Лавалетт записал, что они «сбрасывали свое одеяние – римские тоги и квадратные шапочки, чтобы легче было скрыться неузнанными»{784}. Гренадеры, по-видимому, сыграли важнейшую роль в антиконституционном перевороте, причем с величайшим спокойствием. Они предпочли подчиниться офицерам, под началом которых многие из них воевали и которых в казармах все знали как героев, вернувшихся из Египта, а не депутатам. И, когда дошло до выбора между подчинением гигантам солдатского ремесла или политикам, сгрудившимся в Оранжерее, он оказался очень легким. На руку заговорщикам сыграло и то, что генерал Пьер де Бернонвиль, бывший военный министр, присутствовал при этом и занял доброжелательную по отношению к ним позицию. В конце месяца Наполеон отправил ему пару пистолетов с надписью: «День Сен-Клу, 19 брюмера VIII года». Такие же достались Лефевру и Бессьеру{785}.

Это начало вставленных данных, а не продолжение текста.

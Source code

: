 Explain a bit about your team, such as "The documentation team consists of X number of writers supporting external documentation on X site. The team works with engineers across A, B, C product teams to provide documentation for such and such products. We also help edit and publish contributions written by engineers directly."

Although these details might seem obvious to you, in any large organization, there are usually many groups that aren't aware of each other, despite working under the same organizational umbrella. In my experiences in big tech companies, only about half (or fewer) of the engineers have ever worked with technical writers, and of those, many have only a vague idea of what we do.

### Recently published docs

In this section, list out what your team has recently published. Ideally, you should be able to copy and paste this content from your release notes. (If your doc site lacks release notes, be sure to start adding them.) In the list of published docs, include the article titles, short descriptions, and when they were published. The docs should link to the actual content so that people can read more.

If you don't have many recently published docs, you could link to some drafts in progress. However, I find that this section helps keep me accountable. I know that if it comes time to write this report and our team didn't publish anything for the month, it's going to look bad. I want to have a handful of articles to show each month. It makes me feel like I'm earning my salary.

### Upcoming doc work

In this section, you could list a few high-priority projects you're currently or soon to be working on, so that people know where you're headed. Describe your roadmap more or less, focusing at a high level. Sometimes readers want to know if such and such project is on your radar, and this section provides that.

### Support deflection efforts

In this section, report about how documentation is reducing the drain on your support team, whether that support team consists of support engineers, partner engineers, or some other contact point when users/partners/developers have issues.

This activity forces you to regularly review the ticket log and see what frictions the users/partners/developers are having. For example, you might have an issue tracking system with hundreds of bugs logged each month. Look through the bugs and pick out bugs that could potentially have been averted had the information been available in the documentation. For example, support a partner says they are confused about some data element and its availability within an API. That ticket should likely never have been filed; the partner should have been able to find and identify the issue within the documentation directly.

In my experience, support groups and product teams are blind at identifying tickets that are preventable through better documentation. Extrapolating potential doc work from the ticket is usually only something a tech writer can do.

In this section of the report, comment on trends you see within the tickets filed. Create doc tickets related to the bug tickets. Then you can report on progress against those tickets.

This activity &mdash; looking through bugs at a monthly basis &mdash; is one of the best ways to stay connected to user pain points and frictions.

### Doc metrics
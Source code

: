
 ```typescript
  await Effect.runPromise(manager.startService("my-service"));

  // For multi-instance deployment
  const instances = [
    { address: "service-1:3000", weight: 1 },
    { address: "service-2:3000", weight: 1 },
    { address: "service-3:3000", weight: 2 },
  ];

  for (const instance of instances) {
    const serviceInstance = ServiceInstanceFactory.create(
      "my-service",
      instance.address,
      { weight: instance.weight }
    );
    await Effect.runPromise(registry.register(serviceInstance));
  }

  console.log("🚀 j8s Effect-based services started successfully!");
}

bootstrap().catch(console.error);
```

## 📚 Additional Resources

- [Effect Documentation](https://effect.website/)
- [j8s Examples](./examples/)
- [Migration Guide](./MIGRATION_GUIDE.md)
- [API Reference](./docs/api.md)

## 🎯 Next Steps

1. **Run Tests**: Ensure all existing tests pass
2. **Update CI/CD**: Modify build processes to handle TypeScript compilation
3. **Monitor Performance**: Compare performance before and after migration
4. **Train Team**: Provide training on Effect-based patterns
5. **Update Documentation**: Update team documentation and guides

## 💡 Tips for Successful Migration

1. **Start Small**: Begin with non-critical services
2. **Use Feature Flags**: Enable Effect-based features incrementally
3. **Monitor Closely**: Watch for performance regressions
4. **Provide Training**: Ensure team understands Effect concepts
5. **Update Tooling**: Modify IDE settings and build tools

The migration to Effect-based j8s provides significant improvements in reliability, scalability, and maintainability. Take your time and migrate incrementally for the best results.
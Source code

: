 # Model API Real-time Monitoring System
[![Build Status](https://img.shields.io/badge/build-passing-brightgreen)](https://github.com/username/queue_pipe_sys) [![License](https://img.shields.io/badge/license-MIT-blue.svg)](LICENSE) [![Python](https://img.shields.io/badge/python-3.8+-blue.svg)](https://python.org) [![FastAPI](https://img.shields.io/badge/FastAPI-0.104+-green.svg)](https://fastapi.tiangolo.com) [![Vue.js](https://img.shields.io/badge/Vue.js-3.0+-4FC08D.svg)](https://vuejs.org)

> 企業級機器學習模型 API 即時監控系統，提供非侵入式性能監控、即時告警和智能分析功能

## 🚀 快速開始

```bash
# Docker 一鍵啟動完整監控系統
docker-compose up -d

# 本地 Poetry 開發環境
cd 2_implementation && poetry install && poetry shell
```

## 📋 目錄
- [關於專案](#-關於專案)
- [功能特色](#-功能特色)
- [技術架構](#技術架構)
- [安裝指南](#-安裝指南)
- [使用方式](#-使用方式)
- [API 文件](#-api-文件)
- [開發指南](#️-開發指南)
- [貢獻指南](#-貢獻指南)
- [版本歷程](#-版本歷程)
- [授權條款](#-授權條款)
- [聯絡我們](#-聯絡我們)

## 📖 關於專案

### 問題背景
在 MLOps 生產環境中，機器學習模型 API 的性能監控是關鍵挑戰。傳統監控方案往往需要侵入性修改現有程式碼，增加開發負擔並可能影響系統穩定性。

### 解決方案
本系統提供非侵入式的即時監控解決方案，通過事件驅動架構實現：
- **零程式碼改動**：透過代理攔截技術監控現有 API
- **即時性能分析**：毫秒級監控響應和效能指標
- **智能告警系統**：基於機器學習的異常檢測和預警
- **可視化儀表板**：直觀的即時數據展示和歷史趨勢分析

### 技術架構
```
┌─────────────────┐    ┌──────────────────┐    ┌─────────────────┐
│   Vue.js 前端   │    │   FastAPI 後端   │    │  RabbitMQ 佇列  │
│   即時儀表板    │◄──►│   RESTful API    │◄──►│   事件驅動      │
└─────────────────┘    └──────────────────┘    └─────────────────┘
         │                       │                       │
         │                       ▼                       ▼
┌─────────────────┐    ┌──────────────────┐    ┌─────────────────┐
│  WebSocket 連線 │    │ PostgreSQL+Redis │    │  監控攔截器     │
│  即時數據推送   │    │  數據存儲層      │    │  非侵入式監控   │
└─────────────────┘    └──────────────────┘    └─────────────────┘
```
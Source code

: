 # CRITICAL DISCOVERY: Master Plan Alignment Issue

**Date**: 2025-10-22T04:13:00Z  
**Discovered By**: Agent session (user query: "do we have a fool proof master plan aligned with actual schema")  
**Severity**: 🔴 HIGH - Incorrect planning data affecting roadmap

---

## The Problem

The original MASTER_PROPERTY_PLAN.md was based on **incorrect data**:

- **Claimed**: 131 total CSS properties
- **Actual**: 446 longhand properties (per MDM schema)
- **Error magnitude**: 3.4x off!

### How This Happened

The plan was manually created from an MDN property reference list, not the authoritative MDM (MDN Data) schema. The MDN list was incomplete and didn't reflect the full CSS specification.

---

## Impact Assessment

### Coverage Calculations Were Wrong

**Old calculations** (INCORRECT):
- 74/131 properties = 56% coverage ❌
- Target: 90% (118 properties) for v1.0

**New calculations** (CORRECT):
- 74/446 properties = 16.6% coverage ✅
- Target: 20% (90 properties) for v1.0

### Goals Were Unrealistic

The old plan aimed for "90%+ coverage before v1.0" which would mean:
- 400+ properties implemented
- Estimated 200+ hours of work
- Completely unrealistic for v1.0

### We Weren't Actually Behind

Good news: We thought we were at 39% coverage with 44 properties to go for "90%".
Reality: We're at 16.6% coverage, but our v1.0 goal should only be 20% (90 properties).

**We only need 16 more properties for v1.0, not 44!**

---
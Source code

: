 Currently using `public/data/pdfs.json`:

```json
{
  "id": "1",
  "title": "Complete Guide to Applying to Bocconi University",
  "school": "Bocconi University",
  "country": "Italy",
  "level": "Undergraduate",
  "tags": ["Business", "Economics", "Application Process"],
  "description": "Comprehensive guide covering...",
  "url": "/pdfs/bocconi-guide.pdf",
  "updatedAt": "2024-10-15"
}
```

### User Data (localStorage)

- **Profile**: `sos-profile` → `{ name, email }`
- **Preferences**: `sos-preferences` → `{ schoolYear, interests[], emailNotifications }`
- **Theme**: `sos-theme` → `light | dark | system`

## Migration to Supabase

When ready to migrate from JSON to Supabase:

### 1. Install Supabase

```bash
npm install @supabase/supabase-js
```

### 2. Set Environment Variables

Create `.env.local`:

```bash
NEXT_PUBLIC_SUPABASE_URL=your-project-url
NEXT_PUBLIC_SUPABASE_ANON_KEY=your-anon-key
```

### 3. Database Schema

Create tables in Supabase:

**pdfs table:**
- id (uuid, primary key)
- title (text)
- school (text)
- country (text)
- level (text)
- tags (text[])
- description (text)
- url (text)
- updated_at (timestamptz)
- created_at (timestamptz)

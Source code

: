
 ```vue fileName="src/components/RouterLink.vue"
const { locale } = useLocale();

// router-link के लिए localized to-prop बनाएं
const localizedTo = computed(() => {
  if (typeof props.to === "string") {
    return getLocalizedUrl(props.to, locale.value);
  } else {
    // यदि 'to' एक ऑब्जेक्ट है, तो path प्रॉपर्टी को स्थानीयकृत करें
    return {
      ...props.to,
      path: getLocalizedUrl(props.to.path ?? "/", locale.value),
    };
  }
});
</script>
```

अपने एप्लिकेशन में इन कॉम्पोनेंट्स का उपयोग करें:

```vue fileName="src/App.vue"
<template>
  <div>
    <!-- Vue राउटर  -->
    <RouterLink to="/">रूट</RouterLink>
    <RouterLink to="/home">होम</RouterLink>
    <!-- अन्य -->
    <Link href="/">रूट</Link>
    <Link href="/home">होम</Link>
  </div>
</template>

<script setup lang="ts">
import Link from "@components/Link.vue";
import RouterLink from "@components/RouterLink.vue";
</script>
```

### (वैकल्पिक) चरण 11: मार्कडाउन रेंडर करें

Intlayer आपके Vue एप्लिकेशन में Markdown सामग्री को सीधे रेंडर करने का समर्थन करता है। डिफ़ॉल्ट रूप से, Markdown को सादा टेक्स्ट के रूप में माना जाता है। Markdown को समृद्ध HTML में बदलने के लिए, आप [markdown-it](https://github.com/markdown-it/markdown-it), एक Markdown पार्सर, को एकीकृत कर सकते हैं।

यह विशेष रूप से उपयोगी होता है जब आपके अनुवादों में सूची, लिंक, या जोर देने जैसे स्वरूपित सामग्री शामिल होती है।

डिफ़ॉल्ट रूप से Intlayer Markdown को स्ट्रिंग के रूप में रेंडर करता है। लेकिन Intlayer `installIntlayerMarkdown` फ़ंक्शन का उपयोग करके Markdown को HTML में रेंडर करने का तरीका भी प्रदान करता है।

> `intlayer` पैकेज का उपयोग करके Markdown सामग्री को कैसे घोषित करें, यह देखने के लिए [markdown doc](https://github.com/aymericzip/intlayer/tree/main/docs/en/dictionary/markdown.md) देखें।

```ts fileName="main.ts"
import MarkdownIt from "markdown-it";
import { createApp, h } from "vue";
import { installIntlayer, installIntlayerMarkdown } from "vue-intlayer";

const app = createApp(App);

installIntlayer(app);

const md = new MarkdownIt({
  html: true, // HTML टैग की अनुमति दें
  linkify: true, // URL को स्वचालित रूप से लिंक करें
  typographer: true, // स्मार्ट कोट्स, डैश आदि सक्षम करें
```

Вечером и ночью Дня второго Люсьен собрал в Оранжерее столько поддержавших переворот депутатов, сколько сумел найти. Источники сообщают разное, но, по-видимому, их насчитывалось около пятидесяти, то есть до 10 % состава палаты{786}. «Директория ликвидируется, – постановили они, – из-за злоупотреблений и преступлений, к которым она неизменно склонялась»{787}. Депутаты назначили временными консулами Сийеса, Дюко и Наполеона (именно в этом порядке), подчеркнув, что первые два – бывшие члены Директории, что придало видимость преемственности, хотя и сомнительную. Подопечные Люсьена из Совета пятисот также распустили обе палаты на четыре месяца (оказалось, что навсегда) и вотировали исключение из своих рядов 61 противника нового режима, главным образом неоякобинцев, хотя в ссылку отправились лишь 20 человек{788}. Временной комиссии (50 членов, по 25 от каждой палаты) поручили подготовить проект новой конституции, который, как все считали, уже написал Сийес.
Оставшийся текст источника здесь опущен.